The prototypical scientific apologia goes: “Science leads to technology.” For instance, the discovery of nuclear spin and magnetic resonance led to one of medicine’s most significant imaging modalities (MRI). Our hope is to blow the critic away with the Protean force that is Western science of the past two centuries. And then the apology ends by bringing it back to one’s own research: “For all you know,” says the defensive scientist, “Understanding protein folding could lead us to the cure to Alzheimer’s.” Take that.
But there are multiple flaws with this apology.
First of all, not all technologies are good (e.g., the discovery of the atomic nucleus led to the atomic bomb).

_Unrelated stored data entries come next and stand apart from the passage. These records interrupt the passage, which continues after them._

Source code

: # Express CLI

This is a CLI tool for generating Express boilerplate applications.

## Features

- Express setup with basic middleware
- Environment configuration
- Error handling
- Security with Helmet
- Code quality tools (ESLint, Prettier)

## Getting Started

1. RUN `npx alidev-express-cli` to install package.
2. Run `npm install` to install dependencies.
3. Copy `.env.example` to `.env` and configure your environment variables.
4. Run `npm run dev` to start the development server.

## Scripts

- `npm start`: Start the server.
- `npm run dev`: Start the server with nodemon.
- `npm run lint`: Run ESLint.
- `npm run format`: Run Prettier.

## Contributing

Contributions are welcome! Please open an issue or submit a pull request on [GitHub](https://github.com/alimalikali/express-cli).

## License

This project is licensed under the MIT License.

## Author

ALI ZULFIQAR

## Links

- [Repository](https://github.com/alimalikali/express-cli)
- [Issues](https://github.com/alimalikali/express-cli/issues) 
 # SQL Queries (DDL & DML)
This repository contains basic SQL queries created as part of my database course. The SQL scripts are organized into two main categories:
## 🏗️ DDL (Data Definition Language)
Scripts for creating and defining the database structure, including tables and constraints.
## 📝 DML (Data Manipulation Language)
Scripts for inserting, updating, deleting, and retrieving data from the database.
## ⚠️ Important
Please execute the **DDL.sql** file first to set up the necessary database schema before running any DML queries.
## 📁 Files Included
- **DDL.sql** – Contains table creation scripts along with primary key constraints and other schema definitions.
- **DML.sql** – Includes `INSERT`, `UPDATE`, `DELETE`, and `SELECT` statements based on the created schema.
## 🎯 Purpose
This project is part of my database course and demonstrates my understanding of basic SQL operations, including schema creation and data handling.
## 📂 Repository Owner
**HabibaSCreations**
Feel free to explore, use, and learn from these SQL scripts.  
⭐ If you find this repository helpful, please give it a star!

Secondly, science is science and technology is technology. They’re not the same thing. You wouldn’t say (or at least, I wouldn’t say) that solving world hunger or narrowing the rich–poor gap is good because it would lead to a stronger economy. It’s good just because it’s good – in other words, it’s good because it’s consistent with our values. In other words, this apology is not defending science on its own terms, but only because of what it can lead to. Moreover, this apology is really only defending the subsection of science that leads to technology (e.g., applied science and engineering). The simple fact of the matter is that most scientific discoveries do not lead to technologies; only a lucky (or unlucky, for that matter) subset do.

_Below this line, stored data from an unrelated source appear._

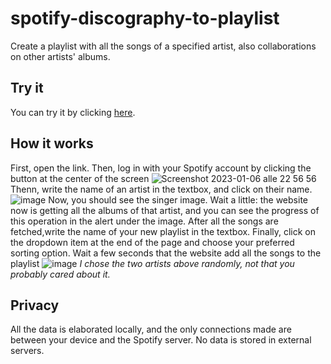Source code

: # spotify-discography-to-playlist
Create a playlist with all the songs of a specified artist, also collaborations on other artists' albums.
## Try it
You can try it by clicking [here](http://dinoosauro.github.io/spotify-discography-to-playlist/index.html). 
## How it works
First, open the link. Then, log in with your Spotify account by clicking the button at the center of the screen
![Screenshot 2023-01-06 alle 22 56 56](https://user-images.githubusercontent.com/80783030/211107099-6755e621-2c63-434a-9cc4-68997575e8ca.jpg)
Thenn, write the name of an artist in the textbox, and click on their name.
![image](https://user-images.githubusercontent.com/80783030/212179014-27990499-6f5a-41e9-9f36-16126db392f5.jpeg)
Now, you should see the singer image. Wait a little: the website now is getting all the albums of that artist, and you can see the progress of this operation in the alert under the image. After all the songs are fetched,write the name of your new playlist in the textbox. Finally, click on the dropdown item at the end of the page and choose your preferred sorting option. Wait a few seconds that the website add all the songs to the playlist
![image](https://user-images.githubusercontent.com/80783030/212180003-b3fca681-81cd-44fb-98f2-5a98dd37fec5.jpeg)
*I chose the two artists above randomly, not that you probably cared about it.*
## Privacy
All the data is elaborated locally, and the only connections made are between your device and the Spotify server. No data is stored in external servers.
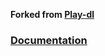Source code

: **Forked from [Play-dl](https://github.com/play-dl/play-dl)**

### [Documentation](https://3gigs.github.io/nagdl)

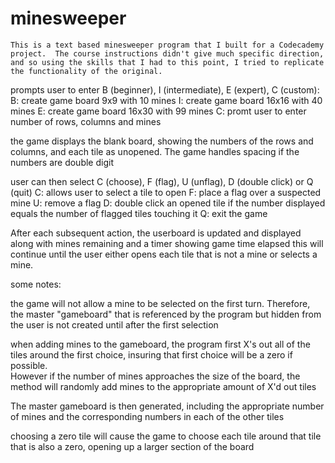 # minesweeper

    This is a text based minesweeper program that I built for a Codecademy project.  The course instructions didn't give much specific direction, and so using the skills that I had to this point, I tried to replicate the functionality of the original.  

  
  prompts user to enter B (beginner), I (intermediate), E (expert), C (custom):
	B: create game board 9x9 with 10 mines
	I: create game board 16x16 with 40 mines
	E: create game board 16x30 with 99 mines
	C: promt user to enter number of rows, columns and mines
      
  the game displays the blank board, showing the numbers of the rows and columns, and each tile as unopened.  The game handles spacing if the numbers are double digit
    
  user can then select C (choose), F (flag), U (unflag), D (double click) or Q (quit)
    C: allows user to select a tile to open
    F: place a flag over a suspected mine
    U: remove a flag
    D: double click an opened tile if the number displayed equals the number of flagged tiles touching it
    Q: exit the game
    
 After each subsequent action, the userboard is updated and displayed along with mines remaining and a timer showing game time elapsed
 this will continue until the user either opens each tile that is not a mine or selects a mine. 
 
 some notes:
 
  the game will not allow a mine to be selected on the first turn.  Therefore, the master "gameboard" that is referenced by the program but hidden from the user is
    not created until after the first selection
  
  when adding mines to the gameboard, the program first X's out all of the tiles around the first choice, insuring that first choice will be a zero if possible.  
    However if the number of mines approaches the size of the board, the method will randomly add mines to the appropriate amount of X'd out tiles
  
  The master gameboard is then generated, including the appropriate number of mines and the corresponding numbers in each of the other tiles
  
  choosing a zero tile will cause the game to choose each tile around that tile that is also a zero, opening up a larger section of the board
  
  
  
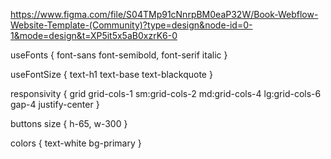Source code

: https://www.figma.com/file/S04TMp91cNnrpBM0eaP32W/Book-Webflow-Website-Template-(Community)?type=design&node-id=0-1&mode=design&t=XP5it5x5aB0xzrK6-0


useFonts {
    font-sans font-semibold,
    font-serif italic
}

useFontSize {
    text-h1
    text-base
    text-blackquote
}

responsivity {
    grid grid-cols-1 sm:grid-cols-2 md:grid-cols-4 lg:grid-cols-6 gap-4 justify-center
}

buttons size {
    h-65, w-300
}

colors {
    text-white
    bg-primary
}
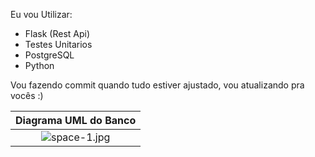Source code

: Eu vou Utilizar:
- Flask (Rest Api)
- Testes Unitarios
- PostgreSQL
- Python


Vou fazendo commit quando tudo estiver ajustado, vou atualizando pra vocês :)


| Diagrama UML do Banco |
|:--:|
|![space-1.jpg](https://user-images.githubusercontent.com/100642061/188812062-6f12caf1-6f23-4afb-bbe7-517f84f6c009.png)|
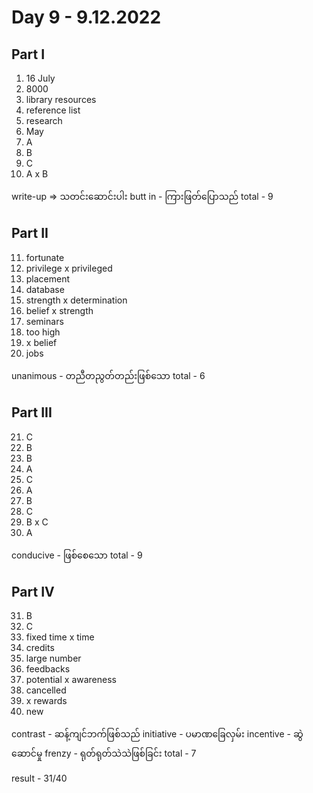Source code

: # Day 9 - 9.12.2022

## Part I

1. 16 July
2. 8000
3. library resources
4. reference list
5. research
6. May
7. A
8. B
9. C
10. A x B

write-up => သတင်းဆောင်းပါး
butt in - ကြားဖြတ်ပြောသည်
total - 9

## Part II

11. fortunate
12. privilege x privileged
13. placement
14. database
15. strength x determination
16. belief x strength
17. seminars
18. too high
19. x belief
20. jobs

unanimous - တညီတညွတ်တည်းဖြစ်သော
total - 6

## Part III

21. C
22. B
23. B
24. A
25. C
26. A
27. B
28. C
29. B x C
30. A

conducive - ဖြစ်စေသော
total - 9

## Part IV

31. B
32. C 
33. fixed time x time
34. credits
35. large number
36. feedbacks
37. potential x awareness
38. cancelled
39. x rewards
40. new

contrast - ဆန့်ကျင်ဘက်ဖြစ်သည်
initiative - ပမာဏခြေလှမ်း
incentive - ဆွဲဆောင်မှု
frenzy - ရုတ်ရုတ်သဲသဲဖြစ်ခြင်း
total - 7

result - 31/40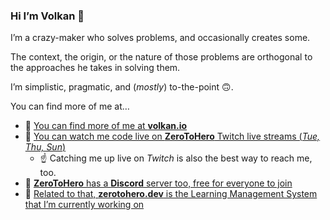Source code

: ### Hi I’m Volkan 👋

I’m a crazy-maker who solves problems, and occasionally creates some. 

The context, the origin, or the nature of those problems are orthogonal to the approaches he takes in solving them.

I’m simplistic, pragmatic, and (*mostly*) to-the-point 🙃.

You can find more of me at…

* 🏡 [You can find more of me at **volkan.io**](https://volkan.io/)
* 🎥 [You can watch me code live on **ZeroToHero** Twitch live streams (*Tue, Thu, Sun*)](https://twitch.tv/ZeroToHeroDev)
    * ☝️ Catching me up live on *Twitch* is also the best way to reach me, too.
* 💬 [**ZeroToHero** has a **Discord** server too, free for everyone to join](https://discord.gg/fAucgWz)
* 🦄 [Related to that, **zerotohero.dev** is the Learning Management System that I’m currently working on](https://zerotohero.dev)
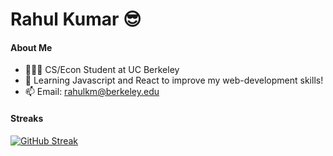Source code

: # Rahul Kumar 😎

#### About Me 
- 🧑🏽‍🎓 CS/Econ Student at UC Berkeley
- 🌱 Learning Javascript and React to improve my web-development skills!
- 📫 Email: rahulkm@berkeley.edu

#### Streaks
  
[![GitHub Streak](https://github-readme-streak-stats.herokuapp.com?user=rahul7932&theme=github-dark&date_format=M%20j%5B%2C%20Y%5D)](https://git.io/streak-stats)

The road-less-taken apology (which I sometimes make) invokes the universality of Wonder as a quintessential human emotion. Science speaks to us at a basic level – it doesn’t feed the hunger of our stomach, but it nourishes the hunger of our minds. “And isn’t that important too?” I say. “As humans, could we bear to live in a world in which only our basic needs are met?” Taking the apology back to the scientist’s own research: Protein folding is just so incredible – it appears to get so close to violating the laws of thermodynamics, but then it makes you do a double-take. “It would theoretically take the lifespan of multiple universes for a protein to locate its native conformation amidst all the other possible conformations it could exist in… and yet the proteins we find in Nature only need a few milliseconds to do this. Proteins are only held together with the weakest of forces – constantly at the precipice of falling apart – and yet they make spider silk as strong as steel and they give our cells the strength to exert mechanical forces too.” Trying to figure out protein folding combines the satisfaction of solving a really difficult puzzle with the entertainment of watching an action-packed movie.
But this apology is far from perfect too. Wonder is personal. Not all of us share the same sense of wonder. More importantly, this apology even reeks slightly of an intellectual hedonism – it’s saying that science is almost like a luxury product that those who do not need to be preoccupied with the fundamentals can indulge in.
For me at least, it sometimes seems that the scientist’s condition is existentially schizoid: oscillating from the high of being able to justify oneself to oneself and the whole world… to the low of not being able to justify any of what one does to the world, let alone to oneself.
But perhaps, this is not the plight of only the scientist, but all of us.